A questo proposito esamineremo quattro cose: 1. Se gli atteggiamenti
seri esterni del corpo possano essere oggetto di virtù
o di vizi; 2. Se possa esserci una virtù nelle azioni giocose; 3. Il
peccato che per eccesso si compie nel gioco; 4. Il peccato che
si compie nel gioco per difetto.
ARTICOLO
1
Se gli atteggiamenti esterni del corpo siano oggetto di qualche virtù
SEMBRA che gli atteggiamenti esterni del corpo non siano oggetto
di nessuna virtù. Infatti:
1. Tutte le virtù rientrano nella bellezza spirituale dell'anima,
a proposito della quale si legge: "Tutta la gloria di lei, figlia del
re, è all'interno", "ossia nella coscienza", spiega la Glossa. Ora,
gli atteggiamenti del corpo non sono interni, ma esterni. Dunque
codesti atteggiamenti non possono essere oggetto di virtù.
2. Come Aristotele insegna,
"le virtù non sono in noi per natura". Invece i moti esterni del corpo sono dovuti alla natura:
cosicché alcuni sono più veloci, altri più lenti; e lo stesso si dica
delle altre proprietà di questi moti. Perciò tali moti non sono
oggetto di virtù.
3. Tutte le virtù morali, o riguardano gli atti
esterni che si
riferiscono al prossimo, come la giustizia; oppure le passioni, come
la temperanza e la fortezza.
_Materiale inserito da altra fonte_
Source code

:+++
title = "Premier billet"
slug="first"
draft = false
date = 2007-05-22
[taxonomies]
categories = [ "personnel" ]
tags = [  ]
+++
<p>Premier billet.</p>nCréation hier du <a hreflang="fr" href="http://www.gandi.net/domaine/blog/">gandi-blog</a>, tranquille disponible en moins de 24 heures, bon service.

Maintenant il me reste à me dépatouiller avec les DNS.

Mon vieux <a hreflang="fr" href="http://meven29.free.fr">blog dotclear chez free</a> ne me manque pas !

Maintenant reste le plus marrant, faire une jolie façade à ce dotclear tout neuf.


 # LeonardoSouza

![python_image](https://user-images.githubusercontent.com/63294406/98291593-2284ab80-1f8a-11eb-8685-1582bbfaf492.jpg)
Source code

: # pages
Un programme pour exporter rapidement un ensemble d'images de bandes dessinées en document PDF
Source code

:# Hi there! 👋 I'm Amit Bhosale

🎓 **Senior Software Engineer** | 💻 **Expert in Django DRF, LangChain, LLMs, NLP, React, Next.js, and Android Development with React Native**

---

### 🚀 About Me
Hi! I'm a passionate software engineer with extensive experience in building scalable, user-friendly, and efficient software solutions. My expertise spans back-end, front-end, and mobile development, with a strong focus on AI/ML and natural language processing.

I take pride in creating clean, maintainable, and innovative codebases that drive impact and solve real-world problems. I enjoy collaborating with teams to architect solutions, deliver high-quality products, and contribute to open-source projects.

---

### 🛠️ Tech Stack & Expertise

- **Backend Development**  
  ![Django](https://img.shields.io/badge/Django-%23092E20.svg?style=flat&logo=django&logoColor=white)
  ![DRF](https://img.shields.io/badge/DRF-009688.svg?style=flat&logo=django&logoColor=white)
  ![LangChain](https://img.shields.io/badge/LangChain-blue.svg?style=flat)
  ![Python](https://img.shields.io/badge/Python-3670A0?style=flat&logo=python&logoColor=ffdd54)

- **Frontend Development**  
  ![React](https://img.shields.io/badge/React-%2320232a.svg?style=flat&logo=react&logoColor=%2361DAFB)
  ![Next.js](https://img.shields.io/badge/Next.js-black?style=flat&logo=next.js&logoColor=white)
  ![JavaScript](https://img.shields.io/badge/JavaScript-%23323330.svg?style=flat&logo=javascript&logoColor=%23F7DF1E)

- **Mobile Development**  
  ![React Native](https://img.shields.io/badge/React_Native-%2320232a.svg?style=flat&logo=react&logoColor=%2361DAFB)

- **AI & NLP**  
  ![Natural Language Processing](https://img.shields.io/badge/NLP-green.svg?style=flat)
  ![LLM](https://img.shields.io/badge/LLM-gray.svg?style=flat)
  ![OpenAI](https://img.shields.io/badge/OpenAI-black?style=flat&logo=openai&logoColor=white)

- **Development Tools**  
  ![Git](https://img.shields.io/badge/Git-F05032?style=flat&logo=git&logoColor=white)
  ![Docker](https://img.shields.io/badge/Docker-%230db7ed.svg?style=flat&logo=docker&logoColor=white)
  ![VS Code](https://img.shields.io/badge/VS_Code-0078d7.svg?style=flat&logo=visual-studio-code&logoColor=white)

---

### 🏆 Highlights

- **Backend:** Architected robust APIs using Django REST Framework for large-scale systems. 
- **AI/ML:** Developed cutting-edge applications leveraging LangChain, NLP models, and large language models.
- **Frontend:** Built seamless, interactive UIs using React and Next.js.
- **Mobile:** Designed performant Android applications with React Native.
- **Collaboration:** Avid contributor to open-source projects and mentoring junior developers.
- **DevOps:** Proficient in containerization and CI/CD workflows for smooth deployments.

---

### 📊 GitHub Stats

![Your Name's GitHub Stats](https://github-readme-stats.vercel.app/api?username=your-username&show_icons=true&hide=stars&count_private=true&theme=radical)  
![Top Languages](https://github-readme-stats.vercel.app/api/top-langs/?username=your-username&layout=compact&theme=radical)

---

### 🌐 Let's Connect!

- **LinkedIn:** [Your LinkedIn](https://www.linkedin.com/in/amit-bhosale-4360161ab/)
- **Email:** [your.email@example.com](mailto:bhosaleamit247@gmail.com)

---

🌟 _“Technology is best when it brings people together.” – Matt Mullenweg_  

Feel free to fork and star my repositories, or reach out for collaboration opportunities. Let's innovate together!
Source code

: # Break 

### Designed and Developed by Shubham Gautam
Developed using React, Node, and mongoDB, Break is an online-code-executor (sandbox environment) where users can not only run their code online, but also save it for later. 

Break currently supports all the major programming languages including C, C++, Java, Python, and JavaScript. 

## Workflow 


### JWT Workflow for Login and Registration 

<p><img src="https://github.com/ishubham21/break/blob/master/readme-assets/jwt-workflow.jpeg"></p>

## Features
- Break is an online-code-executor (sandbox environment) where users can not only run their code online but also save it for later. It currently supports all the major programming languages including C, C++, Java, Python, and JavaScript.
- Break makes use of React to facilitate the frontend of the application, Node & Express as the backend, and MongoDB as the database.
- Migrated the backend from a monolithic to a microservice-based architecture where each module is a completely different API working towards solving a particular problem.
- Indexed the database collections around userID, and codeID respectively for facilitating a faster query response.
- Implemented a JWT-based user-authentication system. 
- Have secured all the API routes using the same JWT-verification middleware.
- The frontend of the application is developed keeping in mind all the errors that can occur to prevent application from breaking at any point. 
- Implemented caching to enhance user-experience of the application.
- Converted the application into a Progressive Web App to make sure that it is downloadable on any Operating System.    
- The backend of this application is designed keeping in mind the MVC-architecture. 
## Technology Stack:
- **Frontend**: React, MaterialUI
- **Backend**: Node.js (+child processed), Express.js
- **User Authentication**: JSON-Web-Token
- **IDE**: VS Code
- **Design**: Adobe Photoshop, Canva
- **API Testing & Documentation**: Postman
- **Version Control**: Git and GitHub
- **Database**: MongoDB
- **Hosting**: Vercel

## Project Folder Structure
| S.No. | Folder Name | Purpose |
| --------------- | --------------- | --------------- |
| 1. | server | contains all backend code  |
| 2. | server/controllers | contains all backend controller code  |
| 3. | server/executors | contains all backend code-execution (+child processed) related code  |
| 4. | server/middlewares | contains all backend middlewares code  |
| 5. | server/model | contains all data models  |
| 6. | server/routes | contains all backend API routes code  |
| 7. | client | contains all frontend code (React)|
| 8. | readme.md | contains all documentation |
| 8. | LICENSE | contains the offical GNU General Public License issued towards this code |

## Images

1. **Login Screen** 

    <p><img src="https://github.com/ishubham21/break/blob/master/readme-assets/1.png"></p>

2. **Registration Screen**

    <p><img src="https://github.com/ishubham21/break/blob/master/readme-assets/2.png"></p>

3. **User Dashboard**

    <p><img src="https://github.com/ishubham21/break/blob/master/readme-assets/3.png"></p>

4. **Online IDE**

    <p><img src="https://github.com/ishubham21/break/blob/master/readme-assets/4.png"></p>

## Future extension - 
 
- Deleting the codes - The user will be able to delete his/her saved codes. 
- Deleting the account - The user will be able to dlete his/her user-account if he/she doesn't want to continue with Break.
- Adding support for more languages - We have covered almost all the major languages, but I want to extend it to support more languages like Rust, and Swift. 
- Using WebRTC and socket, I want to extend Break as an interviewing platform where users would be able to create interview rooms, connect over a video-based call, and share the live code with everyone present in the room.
Ora, i moti esterni del corpo non
servono agli altri e non riguardano le passioni. Dunque non sono
oggetto di nessuna virtù.
4. Ogni atto virtuoso esige una certa cura, come sopra abbiamo
visto. Invece aver cura degli atteggiamenti esterni è riprovevole:
scrive infatti S. Ambrogio: "C'è un incedere degno di approvazione
e che denota autorità, gravità, tranquillità; però senza
cura ricercata o affettazione, ma un atteggiamento schietto e spontaneo".
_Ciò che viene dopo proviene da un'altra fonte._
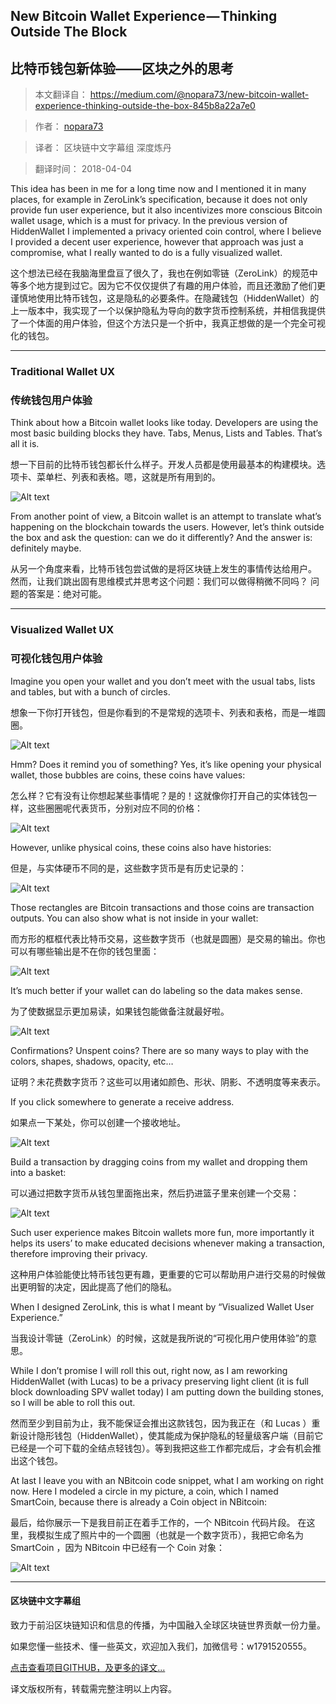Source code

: ## New Bitcoin Wallet Experience — Thinking Outside The Block

## 比特币钱包新体验——区块之外的思考

> 本文翻译自： https://medium.com/@nopara73/new-bitcoin-wallet-experience-thinking-outside-the-box-845b8a22a7e0

> 作者： [nopara73](https://medium.com/@nopara73?source=post_header_lockup)

> 译者： 区块链中文字幕组 深度炼丹

> 翻译时间： 2018-04-04

This idea has been in me for a long time now and I mentioned it in many places, for example in ZeroLink’s specification, because it does not only provide fun user experience, but it also incentivizes more conscious Bitcoin wallet usage, which is a must for privacy. In the previous version of HiddenWallet I implemented a privacy oriented coin control, where I believe I provided a decent user experience, however that approach was just a compromise, what I really wanted to do is a fully visualized wallet.

这个想法已经在我脑海里盘亘了很久了，我也在例如零链（ZeroLink）的规范中等多个地方提到过它。因为它不仅仅提供了有趣的用户体验，而且还激励了他们更谨慎地使用比特币钱包，这是隐私的必要条件。在隐藏钱包（HiddenWallet）的上一版本中，我实现了一个以保护隐私为导向的数字货币控制系统，并相信我提供了一个体面的用户体验，但这个方法只是一个折中，我真正想做的是一个完全可视化的钱包。

----
### Traditional Wallet UX

### 传统钱包用户体验

Think about how a Bitcoin wallet looks like today. Developers are using the most basic building blocks they have. Tabs, Menus, Lists and Tables. That’s all it is.

想一下目前的比特币钱包都长什么样子。开发人员都是使用最基本的构建模块。选项卡、菜单栏、列表和表格。嗯，这就是所有用到的。

![Alt text](/home/lds/Pictures/bihu/0403_0.png)

From another point of view, a Bitcoin wallet is an attempt to translate what’s happening on the blockchain towards the users. However, let’s think outside the box and ask the question: can we do it differently? And the answer is: definitely maybe.

从另一个角度来看，比特币钱包尝试做的是将区块链上发生的事情传达给用户。 然而，让我们跳出固有思维模式并思考这个问题：我们可以做得稍微不同吗？ 问题的答案是：绝对可能。

----
### Visualized Wallet UX

### 可视化钱包用户体验

Imagine you open your wallet and you don’t meet with the usual tabs, lists and tables, but with a bunch of circles.

想象一下你打开钱包，但是你看到的不是常规的选项卡、列表和表格，而是一堆圆圈。

![Alt text](./0403_1.png)

Hmm? Does it remind you of something? Yes, it’s like opening your physical wallet, those bubbles are coins, these coins have values:

怎么样？它有没有让你想起某些事情呢？是的！这就像你打开自己的实体钱包一样，这些圈圈呢代表货币，分别对应不同的价格：

![Alt text](./0403_2.png)

However, unlike physical coins, these coins also have histories:

但是，与实体硬币不同的是，这些数字货币是有历史记录的：

![Alt text](./0403_3.png)

Those rectangles are Bitcoin transactions and those coins are transaction outputs. You can also show what is not inside in your wallet:

而方形的框框代表比特币交易，这些数字货币（也就是圆圈）是交易的输出。你也可以有哪些输出是不在你的钱包里面：

![Alt text](./0403_4.png)

It’s much better if your wallet can do labeling so the data makes sense.

为了使数据显示更加易读，如果钱包能做备注就最好啦。

![Alt text](./0403_5.png)

Confirmations? Unspent coins? There are so many ways to play with the colors, shapes, shadows, opacity, etc…

证明？未花费数字货币？这些可以用诸如颜色、形状、阴影、不透明度等来表示。

If you click somewhere to generate a receive address.

如果点一下某处，你可以创建一个接收地址。

![Alt text](./0403_6.png)

Build a transaction by dragging coins from my wallet and dropping them into a basket:

可以通过把数字货币从钱包里面拖出来，然后扔进篮子里来创建一个交易：

![Alt text](./0403_7.png)

Such user experience makes Bitcoin wallets more fun, more importantly it helps its users’ to make educated decisions whenever making a transaction, therefore improving their privacy.

这种用户体验能使比特币钱包更有趣，更重要的它可以帮助用户进行交易的时候做出更明智的决定，因此提高了他们的隐私。

When I designed ZeroLink, this is what I meant by “Visualized Wallet User Experience.”

当我设计零链（ZeroLink）的时候，这就是我所说的“可视化用户使用体验”的意思。

While I don’t promise I will roll this out, right now, as I am reworking HiddenWallet (with Lucas) to be a privacy preserving light client (it is full block downloading SPV wallet today) I am putting down the building stones, so I will be able to roll this out.

然而至少到目前为止，我不能保证会推出这款钱包，因为我正在（和 Lucas ）重新设计隐形钱包（HiddenWallet），使其能成为保护隐私的轻量级客户端（目前它已经是一个可下载的全结点轻钱包）。等到我把这些工作都完成后，才会有机会推出这个钱包。

At last I leave you with an NBitcoin code snippet, what I am working on right now. Here I modeled a circle in my picture, a coin, which I named SmartCoin, because there is already a Coin object in NBitcoin:

最后，给你展示一下是我目前正在着手工作的，一个 NBitcoin 代码片段。 在这里，我模拟生成了照片中的一个圆圈（也就是一个数字货币），我把它命名为 SmartCoin ，因为 NBitcoin 中已经有一个 Coin 对象：

![Alt text](./0403_8.png)

----
#### 区块链中文字幕组
致力于前沿区块链知识和信息的传播，为中国融入全球区块链世界贡献一份力量。

如果您懂一些技术、懂一些英文，欢迎加入我们，加微信号：w1791520555。

[点击查看项目GITHUB，及更多的译文...](https://github.com/BlockchainTranslator/EOS)

译文版权所有，转载需完整注明以上内容。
Perciò non c'è nessuna virtù riguardo all'atteggiamento esterno.
IN CONTRARIO: La bellezza dell'onestà è propria della virtù.
Ora, la compostezza degli atteggiamenti esterni rientra in tale
bellezza; scrive infatti S. Ambrogio: "Come non approvo nella
voce e nel gesto niente di svenevole e di languido, così non approvo
niente di rozzo e di villano... Imitiamo la natura, che è
esempio di disciplina e modello di onestà". Dunque la compostezza
degli atteggiamenti esterni è oggetto di virtù.
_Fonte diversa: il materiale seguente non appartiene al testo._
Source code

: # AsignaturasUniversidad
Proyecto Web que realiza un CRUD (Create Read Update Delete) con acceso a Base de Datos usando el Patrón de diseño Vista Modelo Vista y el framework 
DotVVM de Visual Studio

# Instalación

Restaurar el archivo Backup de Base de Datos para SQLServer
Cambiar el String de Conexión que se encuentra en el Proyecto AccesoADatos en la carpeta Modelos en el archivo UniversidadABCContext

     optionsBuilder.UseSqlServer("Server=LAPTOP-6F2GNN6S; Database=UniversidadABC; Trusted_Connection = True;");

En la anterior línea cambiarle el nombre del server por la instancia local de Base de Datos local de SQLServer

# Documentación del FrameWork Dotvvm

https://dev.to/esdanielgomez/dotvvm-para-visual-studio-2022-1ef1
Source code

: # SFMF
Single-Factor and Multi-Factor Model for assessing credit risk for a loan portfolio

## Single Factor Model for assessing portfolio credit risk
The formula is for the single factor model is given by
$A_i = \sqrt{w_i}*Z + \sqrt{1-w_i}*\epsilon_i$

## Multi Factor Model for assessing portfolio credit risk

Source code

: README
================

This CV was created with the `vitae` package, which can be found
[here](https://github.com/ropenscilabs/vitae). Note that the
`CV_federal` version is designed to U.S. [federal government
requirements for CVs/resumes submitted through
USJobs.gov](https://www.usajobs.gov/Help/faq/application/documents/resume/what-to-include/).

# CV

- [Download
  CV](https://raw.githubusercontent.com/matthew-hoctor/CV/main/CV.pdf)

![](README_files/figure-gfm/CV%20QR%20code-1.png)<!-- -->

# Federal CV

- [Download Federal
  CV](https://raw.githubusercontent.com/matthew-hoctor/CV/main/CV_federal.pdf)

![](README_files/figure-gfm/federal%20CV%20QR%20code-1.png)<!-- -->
RISPONDO: La virtù morale consiste nel regolare con la ragione
gli atti umani. Ora, è evidente che gli atteggiamenti esterni dell'uomo
sono ordinabili dalla ragione: poiché le membra esterne
sono mosse dal comando di essa. Perciò è evidente che codesti
moti sono oggetto di una virtù morale.
Ora, l'ordine di questi moti deve badare a due cose: primo,
al decoro personale; secondo, alle attenzioni dovute ad altre persone,
a cose, o a luoghi. Di qui le parole di Andronico: "Vivere
in bellezza è rispettare le convenienze di ogni sesso e di ogni persona...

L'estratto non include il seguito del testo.